What lines of the material hold the string "outsize"? Pull each of them out.

→ **Provided records**
#####

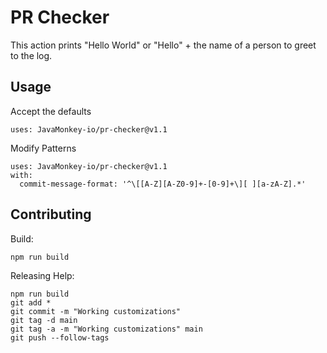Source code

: # PR Checker

This action prints "Hello World" or "Hello" + the name of a person to greet to the log.

## Usage
Accept the defaults
```
uses: JavaMonkey-io/pr-checker@v1.1
```
Modify Patterns
```
uses: JavaMonkey-io/pr-checker@v1.1
with:
  commit-message-format: '^\[[A-Z][A-Z0-9]+-[0-9]+\][ ][a-zA-Z].*'
```

## Contributing
Build:
```
npm run build
```

Releasing Help:
```
npm run build
git add *
git commit -m "Working customizations"
git tag -d main
git tag -a -m "Working customizations" main
git push --follow-tags
```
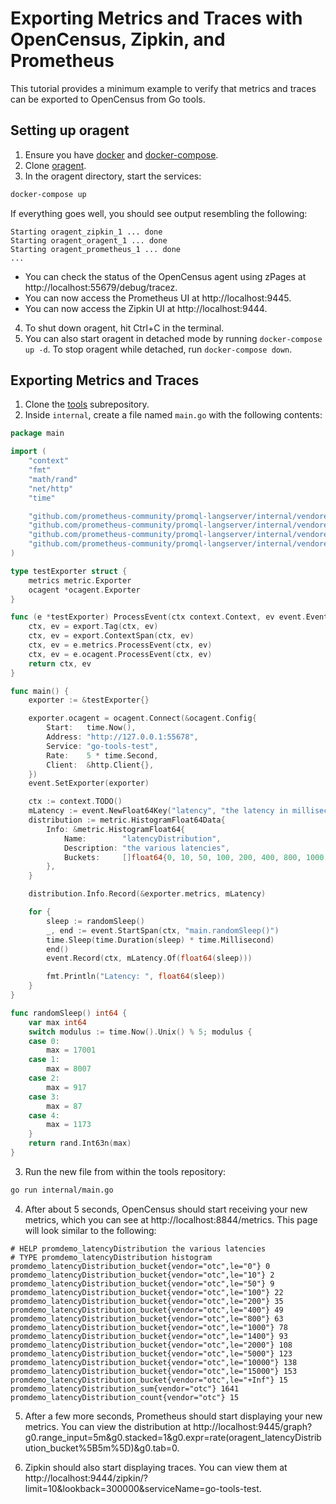 # Exporting Metrics and Traces with OpenCensus, Zipkin, and Prometheus

This tutorial provides a minimum example to verify that metrics and traces
can be exported to OpenCensus from Go tools.

## Setting up oragent

1. Ensure you have [docker](https://www.docker.com/get-started) and [docker-compose](https://docs.docker.com/compose/install/).
2. Clone [oragent](https://github.com/orijtech/oragent).
3. In the oragent directory, start the services:
```bash
docker-compose up
```
If everything goes well, you should see output resembling the following:
```
Starting oragent_zipkin_1 ... done
Starting oragent_oragent_1 ... done
Starting oragent_prometheus_1 ... done
...
```
* You can check the status of the OpenCensus agent using zPages at http://localhost:55679/debug/tracez.
* You can now access the Prometheus UI at http://localhost:9445.
* You can now access the Zipkin UI at http://localhost:9444.
4. To shut down oragent, hit Ctrl+C in the terminal.
5. You can also start oragent in detached mode by running `docker-compose up -d`. To stop oragent while detached, run `docker-compose down`.

## Exporting Metrics and Traces
1. Clone the [tools](https://golang.org/x/tools) subrepository.
1. Inside `internal`, create a file named `main.go` with the following contents:
```go
package main

import (
	"context"
	"fmt"
	"math/rand"
	"net/http"
	"time"

	"github.com/prometheus-community/promql-langserver/internal/vendored/go-tools/telemetry/event"
	"github.com/prometheus-community/promql-langserver/internal/vendored/go-tools/telemetry/export"
	"github.com/prometheus-community/promql-langserver/internal/vendored/go-tools/telemetry/export/metric"
	"github.com/prometheus-community/promql-langserver/internal/vendored/go-tools/telemetry/export/ocagent"
)

type testExporter struct {
	metrics metric.Exporter
	ocagent *ocagent.Exporter
}

func (e *testExporter) ProcessEvent(ctx context.Context, ev event.Event) (context.Context, event.Event) {
	ctx, ev = export.Tag(ctx, ev)
	ctx, ev = export.ContextSpan(ctx, ev)
	ctx, ev = e.metrics.ProcessEvent(ctx, ev)
	ctx, ev = e.ocagent.ProcessEvent(ctx, ev)
	return ctx, ev
}

func main() {
	exporter := &testExporter{}

	exporter.ocagent = ocagent.Connect(&ocagent.Config{
		Start:   time.Now(),
		Address: "http://127.0.0.1:55678",
		Service: "go-tools-test",
		Rate:    5 * time.Second,
		Client:  &http.Client{},
	})
	event.SetExporter(exporter)

	ctx := context.TODO()
	mLatency := event.NewFloat64Key("latency", "the latency in milliseconds")
	distribution := metric.HistogramFloat64Data{
		Info: &metric.HistogramFloat64{
			Name:        "latencyDistribution",
			Description: "the various latencies",
			Buckets:     []float64{0, 10, 50, 100, 200, 400, 800, 1000, 1400, 2000, 5000, 10000, 15000},
		},
	}

	distribution.Info.Record(&exporter.metrics, mLatency)

	for {
		sleep := randomSleep()
		_, end := event.StartSpan(ctx, "main.randomSleep()")
		time.Sleep(time.Duration(sleep) * time.Millisecond)
		end()
		event.Record(ctx, mLatency.Of(float64(sleep)))

		fmt.Println("Latency: ", float64(sleep))
	}
}

func randomSleep() int64 {
	var max int64
	switch modulus := time.Now().Unix() % 5; modulus {
	case 0:
		max = 17001
	case 1:
		max = 8007
	case 2:
		max = 917
	case 3:
		max = 87
	case 4:
		max = 1173
	}
	return rand.Int63n(max)
}

```
3. Run the new file from within the tools repository:
```bash
go run internal/main.go
```
4. After about 5 seconds, OpenCensus should start receiving your new metrics, which you can see at http://localhost:8844/metrics. This page will look similar to the following:
```
# HELP promdemo_latencyDistribution the various latencies
# TYPE promdemo_latencyDistribution histogram
promdemo_latencyDistribution_bucket{vendor="otc",le="0"} 0
promdemo_latencyDistribution_bucket{vendor="otc",le="10"} 2
promdemo_latencyDistribution_bucket{vendor="otc",le="50"} 9
promdemo_latencyDistribution_bucket{vendor="otc",le="100"} 22
promdemo_latencyDistribution_bucket{vendor="otc",le="200"} 35
promdemo_latencyDistribution_bucket{vendor="otc",le="400"} 49
promdemo_latencyDistribution_bucket{vendor="otc",le="800"} 63
promdemo_latencyDistribution_bucket{vendor="otc",le="1000"} 78
promdemo_latencyDistribution_bucket{vendor="otc",le="1400"} 93
promdemo_latencyDistribution_bucket{vendor="otc",le="2000"} 108
promdemo_latencyDistribution_bucket{vendor="otc",le="5000"} 123
promdemo_latencyDistribution_bucket{vendor="otc",le="10000"} 138
promdemo_latencyDistribution_bucket{vendor="otc",le="15000"} 153
promdemo_latencyDistribution_bucket{vendor="otc",le="+Inf"} 15
promdemo_latencyDistribution_sum{vendor="otc"} 1641
promdemo_latencyDistribution_count{vendor="otc"} 15
```
5. After a few more seconds, Prometheus should start displaying your new metrics. You can view the distribution at http://localhost:9445/graph?g0.range_input=5m&g0.stacked=1&g0.expr=rate(oragent_latencyDistribution_bucket%5B5m%5D)&g0.tab=0.

6. Zipkin should also start displaying traces. You can view them at http://localhost:9444/zipkin/?limit=10&lookback=300000&serviceName=go-tools-test.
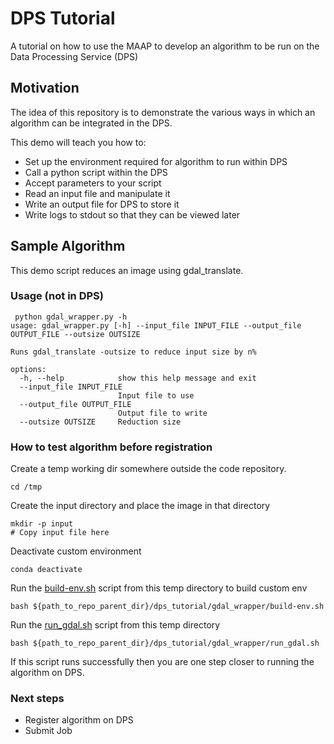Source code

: # DPS Tutorial
A tutorial on how to use the MAAP to develop an algorithm to be run on the 
Data Processing Service (DPS)

## Motivation
The idea of this repository is to demonstrate the various ways in which an 
algorithm can be integrated in the DPS.

This demo will teach you how to:

- Set up the environment required for algorithm to run within DPS 
- Call a python script within the DPS
- Accept parameters to your script
- Read an input file and manipulate it
- Write an output file for DPS to store it
- Write logs to stdout so that they can be viewed later


## Sample Algorithm
This demo script reduces an image using gdal_translate.


### Usage (not in DPS)
```
 python gdal_wrapper.py -h
usage: gdal_wrapper.py [-h] --input_file INPUT_FILE --output_file OUTPUT_FILE --outsize OUTSIZE

Runs gdal_translate -outsize to reduce input size by n%

options:
  -h, --help            show this help message and exit
  --input_file INPUT_FILE
                        Input file to use
  --output_file OUTPUT_FILE
                        Output file to write
  --outsize OUTSIZE     Reduction size

```

### How to test algorithm before registration 

Create a temp working dir somewhere outside the code repository. 
```commandline
cd /tmp
```
Create the input directory and place the image in that directory 
```commandline
mkdir -p input
# Copy input file here
```
Deactivate custom environment
```commandline
conda deactivate
```
Run the [build-env.sh](build-env.sh) script from this temp directory to build custom env
```commandline
bash ${path_to_repo_parent_dir}/dps_tutorial/gdal_wrapper/build-env.sh
```
Run the [run_gdal.sh](run_gdal.sh) script from this temp directory
```commandline
bash ${path_to_repo_parent_dir}/dps_tutorial/gdal_wrapper/run_gdal.sh
```
If this script runs successfully then you are one step closer to running the algorithm on DPS.

### Next steps
- Register algorithm on DPS
- Submit Job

#####

→ **Answer below**
usage: gdal_wrapper.py [-h] --input_file INPUT_FILE --output_file OUTPUT_FILE --outsize OUTSIZE
Runs gdal_translate -outsize to reduce input size by n%
  --outsize OUTSIZE     Reduction size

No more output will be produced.